Firstly, I dont think she's being naive. She's being humane.

Secondly, she's not attacking anyone, she's just asking if there was followup, eg an appropriate nursing-oriented psychosocial intervention.

After reading these posts it seems to me that the only intervention going on by RNs with both real and supposed drug-seekers is judgement.

This kind of attitude - condeming, dismissive- is the thing that turns me off from ED nursing, which otherwise I think I would really enjoy.

I understand that you see true drug-seekers all the time, and it is true that they are a burden on your time and the money and time of the system. I know that over time you (and I) create interesting ways of coping with what you deal with on a daily basis, like joking about it or becoming emotionally detached from your the crazy things around us.

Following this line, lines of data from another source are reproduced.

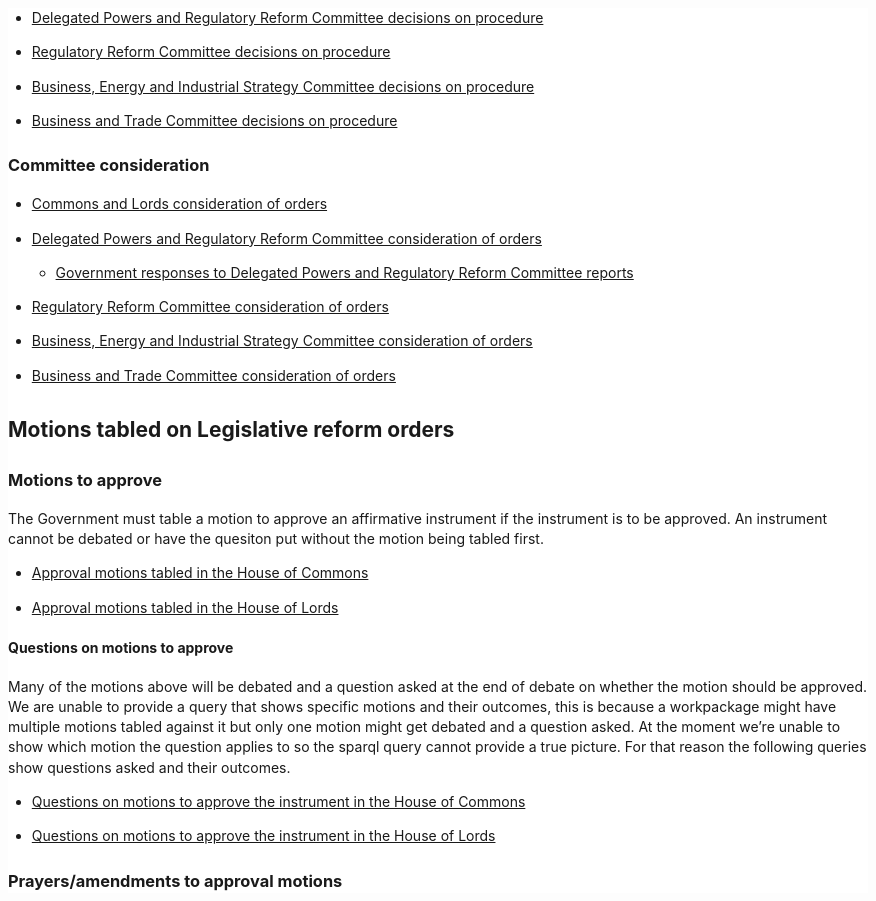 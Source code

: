 * [Delegated Powers and Regulatory Reform Committee decisions on procedure](https://api.parliament.uk/s/a7f91c27)

* [Regulatory Reform Committee decisions on procedure](https://api.parliament.uk/s/cf14ea66) 

* [Business, Energy and Industrial Strategy Committee decisions on procedure](https://api.parliament.uk/s/3e2412f8)

* [Business and Trade Committee decisions on procedure](https://api.parliament.uk/s/688e8294)

### Committee consideration 

* [Commons and Lords consideration of orders](https://api.parliament.uk/s/aa3a6b35) 

* [Delegated Powers and Regulatory Reform Committee consideration of orders](https://api.parliament.uk/s/6dee4679)

    * [Government responses to Delegated Powers and Regulatory Reform Committee reports](https://api.parliament.uk/s/59cac7e3)

* [Regulatory Reform Committee consideration of orders](https://api.parliament.uk/s/7e0afc37)

* [Business, Energy and Industrial Strategy Committee consideration of orders](https://api.parliament.uk/s/5d4d989f)

* [Business and Trade Committee consideration of orders](https://api.parliament.uk/s/beffdf22)


## Motions tabled on Legislative reform orders

### Motions to approve

The Government must table a motion to approve an affirmative instrument if the instrument is to be approved. An instrument cannot be debated or have the quesiton put without the motion being tabled first. 

* [Approval motions tabled in the House of Commons](https://api.parliament.uk/s/d7450869)

* [Approval motions tabled in the House of Lords](https://api.parliament.uk/s/b54941fb) 

#### Questions on motions to approve

Many of the motions above will be debated and a question asked at the end of debate on whether the motion should be approved. We are unable to provide a query that shows specific motions and their outcomes, this is because a workpackage might have multiple motions tabled against it but only one motion might get debated and a question asked. At the moment we’re unable to show which motion the question applies to so the sparql query cannot provide a true picture. For that reason the following queries show questions asked and their outcomes.

* [Questions on motions to approve the instrument in the House of Commons](https://api.parliament.uk/s/234e098f)

* [Questions on motions to approve the instrument in the House of Lords](https://api.parliament.uk/s/fcdaac2f)

### Prayers/amendments to approval motions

But it truly boggles my mind that so many nurses in the ED (and on the units) use their capacity to express empathy only when they judge someone to be deserving of it. If someone comes into the ED with septicemia from an abscess created by the use of dirty heroin-injecting technique, putting them in jail for being a junkie or a user is a thought that theoretically should never enter your mind, since law enforcement is not within our scope of practice. Caring for human beings is.

Oh, and also, if you encounter drug addicts (alcohol and otherwise) on a daily basis, please educate yourself and think seriously about how arbitrary and hypocritical our drug laws are. I know drugs ruin lives, you dont need to give me a lecture about that, but we all know that in our culture it's quietly accepted and "ok" to give children speed and housewives benzodiazepenes though it makes someone a 'bad person' if they use the same drugs or others to self-medicate their pain 'illegally'.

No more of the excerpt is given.